Называя дар Ольги Седаковой «даром пограничных состояний», я имею в виду синтез поэтического и музыкального начала, который был характерен для ранних античных аэдов, аккомпанировавших своим стихам на лире, и исполнявшим их нараспев. Исследованию поэзии Ольги Седаковой и звуку, как первооснове её поэтического творчества, посвящена настоящая работа.


ТРОСТНИК

Поэтический дар Седаковой по преимуществу музыкален. Как дар пограничных состояний, он пограничен и в этом. Бах мыслил себя богословом в музыке, его язык – музыка – стал материей богословия. Седакова пишет музыку стихами, её материя – стихи – никогда не забывают о Музе, которая прислушивается к звуку стиха. Богословие важно, но музыка – как тишина, свет и молчание, как «вещь неизреченная» – важнее.
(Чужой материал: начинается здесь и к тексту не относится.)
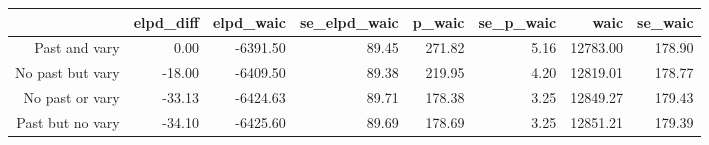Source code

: \begin{table}[ht]
\centering
\begin{tabular}{rrrrrrrr}
  \hline
 & elpd\_diff & elpd\_waic & se\_elpd\_waic & p\_waic & se\_p\_waic & waic & se\_waic \\ 
  \hline
Past and vary & 0.00 & -6391.50 & 89.45 & 271.82 & 5.16 & 12783.00 & 178.90 \\ 
  No past but vary & -18.00 & -6409.50 & 89.38 & 219.95 & 4.20 & 12819.01 & 178.77 \\ 
  No past or vary & -33.13 & -6424.63 & 89.71 & 178.38 & 3.25 & 12849.27 & 179.43 \\ 
  Past but no vary & -34.10 & -6425.60 & 89.69 & 178.69 & 3.25 & 12851.21 & 179.39 \\ 
   \hline
\end{tabular}
\end{table}
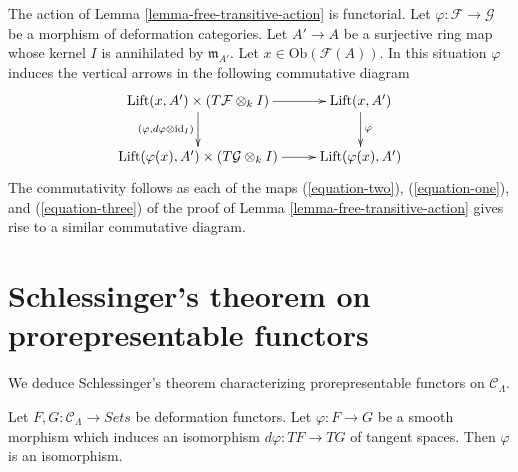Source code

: \begin{remark}
\label{remark-free-transitive-action-functorial}
The action of Lemma \ref{lemma-free-transitive-action} is functorial.
Let $\varphi: \mathcal{F} \to \mathcal{G}$ be a morphism of deformation 
categories. Let $A' \to A$ be a surjective ring map whose kernel $I$ 
is annihilated by $\mathfrak m_{A'}$. Let
$x \in \text{Ob}(\mathcal{F}(A))$.
In this situation $\varphi$ induces the vertical arrows
in the following commutative diagram
$$
\xymatrix{
\text{Lift}(x, A') \times (T\mathcal{F} \otimes_k I)
\ar[d]_{(\varphi, d\varphi \otimes \text{id}_I)} \ar[r] &
\text{Lift}(x, A') \ar[d]^\varphi \\
\text{Lift}(\varphi(x), A') \times (T\mathcal{G} \otimes_k I) \ar[r] &
\text{Lift}(\varphi(x), A')
}
$$
The commutativity follows as each of the maps
(\ref{equation-two}), (\ref{equation-one}), and (\ref{equation-three})
of the proof of
Lemma \ref{lemma-free-transitive-action}
gives rise to a similar commutative diagram.
\end{remark}






\section{Schlessinger's theorem on prorepresentable functors}
\label{section-schlessingers-theorem}

\noindent
We deduce Schlessinger's theorem characterizing prorepresentable functors on 
$\mathcal{C}_\Lambda$.

\begin{lemma}
\label{lemma-minimal-smooth-morphism-functors}
Let $F, G: \mathcal{C}_\Lambda \to \textit{Sets}$ be deformation 
functors. Let $\varphi : F \to G$ be a smooth morphism which induces
an isomorphism $d\varphi : TF \to TG$ of tangent
spaces. Then $\varphi$ is an isomorphism.
\end{lemma}

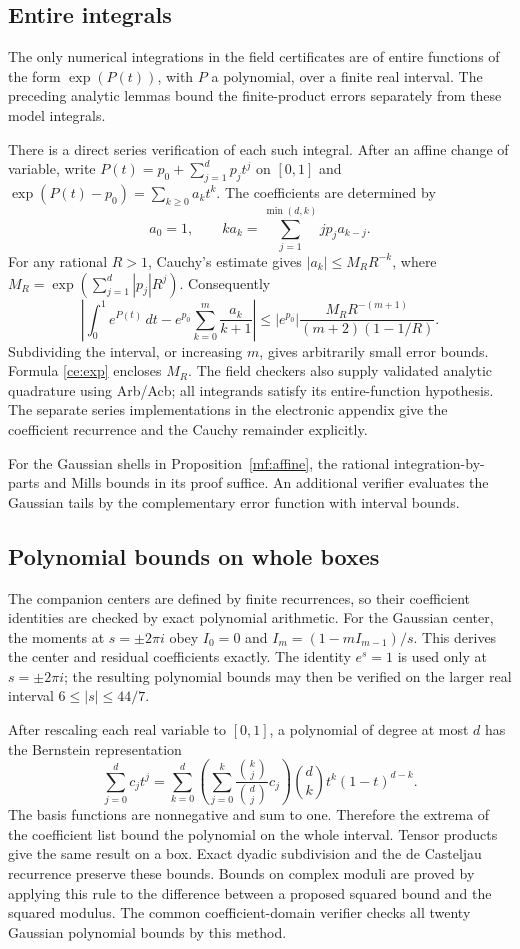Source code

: \documentclass[11pt,reqno]{amsart}
\numberwithin{equation}{section}
\theoremstyle{definition}
\theoremstyle{remark}
\begin{document}
\subsection{Entire integrals}

The only numerical integrations in the field certificates are of
entire functions of the form $\exp(P(t))$, with $P$ a polynomial,
over a finite real interval. The preceding analytic lemmas bound the
finite-product errors separately from these model integrals.

There is a direct series verification of each such integral. After
an affine change of variable, write
$P(t)=p_0+\sum_{j=1}^d p_jt^j$ on $[0,1]$ and
$\exp(P(t)-p_0)=\sum_{k\ge0}a_kt^k$.
The coefficients are determined by
\[
 a_0=1,\qquad
 ka_k=\sum_{j=1}^{\min(d,k)}jp_ja_{k-j}.
\]
For any rational $R>1$, Cauchy's estimate gives
$|a_k|\le M_RR^{-k}$, where
$M_R=\exp(\sum_{j=1}^d|p_j|R^j)$.
Consequently
\[
 \left|\int_0^1e^{P(t)}\,dt
       -e^{p_0}\sum_{k=0}^{m}\frac{a_k}{k+1}\right|
 \le |e^{p_0}|
       \frac{M_RR^{-(m+1)}}{(m+2)(1-1/R)}.
\]
Subdividing the interval, or increasing $m$, gives arbitrarily
small error bounds. Formula \eqref{ce:exp} encloses $M_R$.
The field checkers also supply validated analytic quadrature
using Arb/Acb; all integrands satisfy its entire-function
hypothesis. The separate series implementations in the
electronic appendix give the coefficient recurrence and the
Cauchy remainder explicitly.

For the Gaussian shells in Proposition~\ref{mf:affine}, the rational
integration-by-parts and Mills bounds in its proof suffice.
An additional verifier evaluates the Gaussian tails by the
complementary error function with interval bounds.

\subsection{Polynomial bounds on whole boxes}

The companion centers are defined by finite recurrences, so their
coefficient identities are checked by exact polynomial arithmetic.
For the Gaussian center, the moments
at $s=\pm2\pi i$ obey $I_0=0$ and
$I_m=(1-mI_{m-1})/s$. This derives the center and residual
coefficients exactly. The identity $e^s=1$ is used only at
$s=\pm2\pi i$; the resulting polynomial bounds may then be
verified on the larger real interval $6\le |s|\le44/7$.

After rescaling each real variable to $[0,1]$, a polynomial of
degree at most $d$ has the Bernstein representation
\[
 \sum_{j=0}^dc_jt^j
 =\sum_{k=0}^d\left(\sum_{j=0}^k
           \frac{\binom{k}{j}}{\binom{d}{j}}c_j\right)
          \binom{d}{k}t^k(1-t)^{d-k}.
\]
The basis functions are nonnegative and sum to one. Therefore
the extrema of the coefficient list bound the polynomial
on the whole interval. Tensor products give the same result
on a box. Exact dyadic subdivision and the de Casteljau
recurrence preserve these bounds. Bounds on complex moduli
are proved by applying this rule to the difference between
a proposed squared bound and the squared modulus.
The common coefficient-domain verifier checks all twenty
Gaussian polynomial bounds by this method.
\end{document}
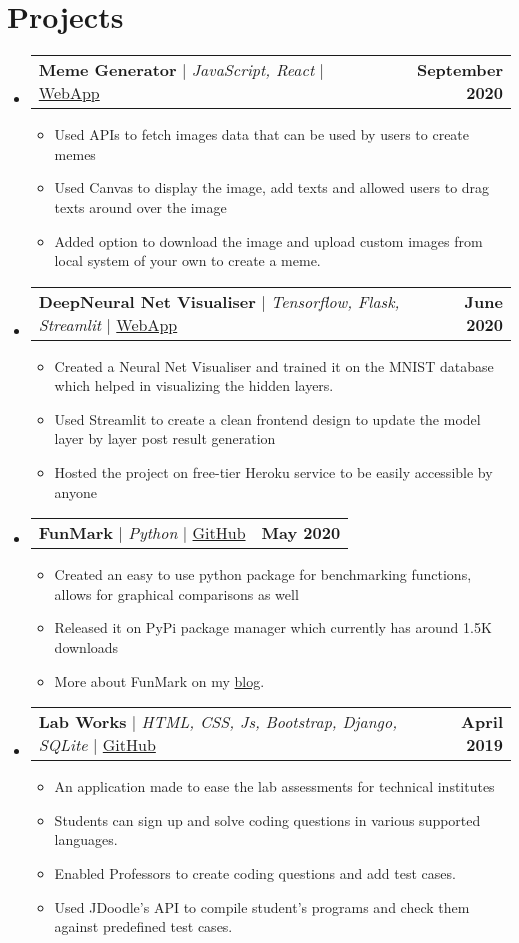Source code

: \documentclass[letterpaper,11pt]{article}
\makeatletter
\newcommand{\resumeItem}[1]{
  \item\small{
    {#1 \vspace{-2pt}}
  }
}
\newcommand{\resumeProjectHeading}[2]{
    \item
    \begin{tabular*}{1.001\textwidth}{l@{\extracolsep{\fill}}r}
      \small#1 & \textbf{\small #2} \\
    \end{tabular*}\vspace{-7pt}
}
\newcommand{\resumeSubHeadingListStart}{\begin{itemize}[leftmargin=0.0in, label={}]}
\newcommand{\resumeSubHeadingListEnd}{\end{itemize}}
\newcommand{\resumeItemListStart}{\justify \begin{itemize}}
\newcommand{\resumeItemListEnd}{\end{itemize}\vspace{-2pt}}
\makeatother
\begin{document}
\section{Projects}
    \vspace{-5pt}
    \resumeSubHeadingListStart
        \resumeProjectHeading
            {\textbf{Meme Generator} $|$ \emph{JavaScript, React}  $|$ \href{https://jai-dewani.github.io/Meme-App/}{WebApp}}{September 2020}
            \resumeItemListStart
                \resumeItem{Used APIs to fetch images data that can be used by users to create memes}
                \resumeItem{Used Canvas to display the image, add texts and allowed users to drag texts around over the image}
                \resumeItem{Added option to download the image and upload custom images from local system of your own to create a meme.}
            \resumeItemListEnd
        \resumeProjectHeading
            {\textbf{DeepNeural Net Visualiser} $|$ \emph{Tensorflow, Flask, Streamlit} $|$ \href{https://visualize-neural-network.herokuapp.com/}{WebApp}}{June 2020} 
            \resumeItemListStart
                \resumeItem{Created a Neural Net Visualiser and trained it on the MNIST database which helped in visualizing the hidden layers.  }
                \resumeItem{Used Streamlit to create a clean frontend design to update the model layer by layer post result generation}
                \resumeItem{Hosted the project on free-tier Heroku service to be easily accessible by anyone}
            \resumeItemListEnd 
        \resumeProjectHeading
            {\textbf{FunMark} $|$ \emph{Python} $|$ \href{https://github.com/jai-dewani/fun-mark}{GitHub}}{May 2020} 
            \resumeItemListStart
                \resumeItem{Created an easy to use python package for benchmarking functions, allows for graphical comparisons as well}
                \resumeItem{Released it on PyPi package manager which currently has around 1.5K downloads}
                \resumeItem{More about FunMark on my \href{https://blogs.jaid.tech/fun-mark/}{blog}.}
            \resumeItemListEnd 
        \resumeProjectHeading
            {\textbf{Lab Works} $|$ \emph{HTML, CSS, Js, Bootstrap, Django, SQLite} $|$ \href{https://github.com/jai-dewani/Lab-Works}{GitHub}}{April 2019} 
            \resumeItemListStart
                \resumeItem{An  application  made  to  ease  the  lab  assessments  for  technical  institutes }
                \resumeItem{Students can sign up and solve coding questions in various supported languages.}
                \resumeItem{Enabled  Professors to  create coding questions and add test cases.}
                \resumeItem{Used JDoodle’s API to compile student’s programs and check them against predefined test cases.}
            \resumeItemListEnd 
    \resumeSubHeadingListEnd
\end{document}
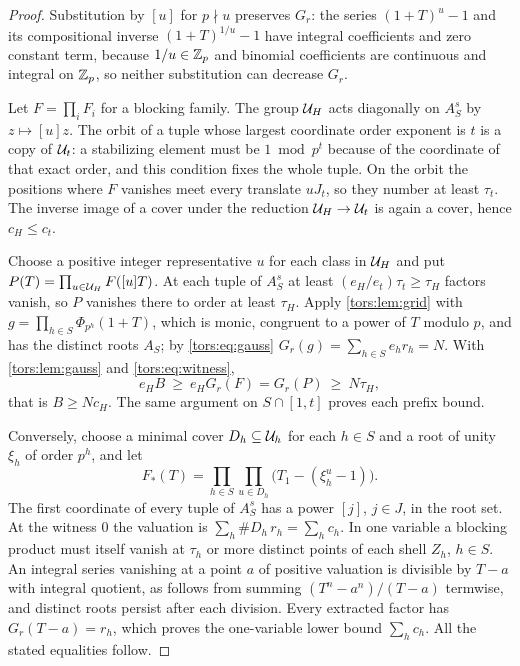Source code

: \begin{proof}
Substitution by $[u]$ for $p\nmid u$ preserves $G_r$: the series $(1+T)^u-1$ and its
compositional inverse $(1+T)^{1/u}-1$ have integral coefficients and zero constant term,
because $1/u\in\mathbb{Z}_p$ and binomial coefficients are continuous and integral on $\mathbb{Z}_p$, so
neither substitution can decrease $G_r$.

Let $F=\prod_iF_i$ for a blocking family. The group $\mathcal{U}_H$ acts diagonally on $A_S^s$ by
$z\mapsto[u]z$. The orbit of a tuple whose largest coordinate order exponent is $t$ is a copy
of $\mathcal{U}_t$: a stabilizing element must be $1\bmod p^t$ because of the coordinate of that
exact order, and this condition fixes the whole tuple. On the orbit the positions where $F$
vanishes meet every translate $uJ_t$, so they number at least $\tau_t$. The inverse image
of a cover under the reduction $\mathcal{U}_H\to\mathcal{U}_t$ is again a cover, hence $c_H\le c_t$.

Choose a positive integer representative $u$ for each class in $\mathcal{U}_H$ and put
$P(T)=\prod_{u\in\mathcal{U}_H}F([u]T)$. At each tuple of $A_S^s$ at least
$(e_H/e_t)\tau_t\ge\tau_H$ factors vanish, so $P$ vanishes there to order at least
$\tau_H$. Apply \cref{tors:lem:grid} with $g=\prod_{h\in S}\Phi_{p^h}(1+T)$, which is monic,
congruent to a power of $T$ modulo $p$, and has the distinct roots $A_S$; by
\eqref{tors:eq:gauss} $G_r(g)=\sum_{h\in S}e_hr_h=N$. With \cref{tors:lem:gauss} and
\eqref{tors:eq:witness},
\[
  e_HB\ \ge\ e_HG_r(F)=G_r(P)\ \ge\ N\tau_H ,
\]
that is $B\ge Nc_H$. The same argument on $S\cap[1,t]$ proves each prefix bound.

Conversely, choose a minimal cover $D_h\subseteq\mathcal{U}_h$ for each $h\in S$ and a root of unity
$\xi_h$ of order $p^h$, and let
\[
  F_*(T)=\prod_{h\in S}\prod_{u\in D_h}\bigl(T_1-(\xi_h^u-1)\bigr).
\]
The first coordinate of every tuple of $A_S^s$ has a power $[j]$, $j\in J$, in the root
set. At the witness $0$ the valuation is $\sum_h\#D_h\,r_h=\sum_hc_h$. In one variable a
blocking product must itself vanish at $\tau_h$ or more distinct points of each shell
$Z_h$, $h\in S$. An integral series vanishing at a point $a$ of positive valuation is
divisible by $T-a$ with integral quotient, as follows from summing $(T^n-a^n)/(T-a)$
termwise, and distinct roots persist after each division. Every extracted factor has
$G_r(T-a)=r_h$, which proves the one-variable lower bound $\sum_hc_h$. All the stated
equalities follow.
\end{proof}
Каждую систему определяет то, что человек – музыкант, поэт, художник – принимает за первооснову. Когда поэзия за первооснову принимает звук, то и анализ должен строиться таким же образом. Муза – первооснова творчества Ольги Седаковой, в ней есть все необходимые составляющие для осмысления её поэзии. Это центральный, созидательный и соединительный образ.

«Муза»

В младенчестве моем она меня любила

И семиствольную цевницу мне вручила.

Она внимала мне с улыбкой – и слегка,

По звонким скважинам пустого тростника,

Уже наигрывал я слабыми перстами

И гимны важные, внушенные богами,

И песни мирные фригийских пастухов.

С утра до вечера в немой тени дубов

Прилежно я внимал урокам девы тайной,

И, радуя меня наградою случайной,

Откинув локоны от милого чела,

Сама из рук моих свирель она брала.

Тростник был оживлен божественным дыханьем

И сердце наполнял святым очарованьем.

1821, Александр Пушкин


В образе Музы заключена основная идея метода анализа: тростник как динамическая вертикаль стиха. Накладываясь друг на друга, как при звучании флейты, звуки усиливают свои магнетические свойства. В статье предпринята попытка раскрыть метод более подробно.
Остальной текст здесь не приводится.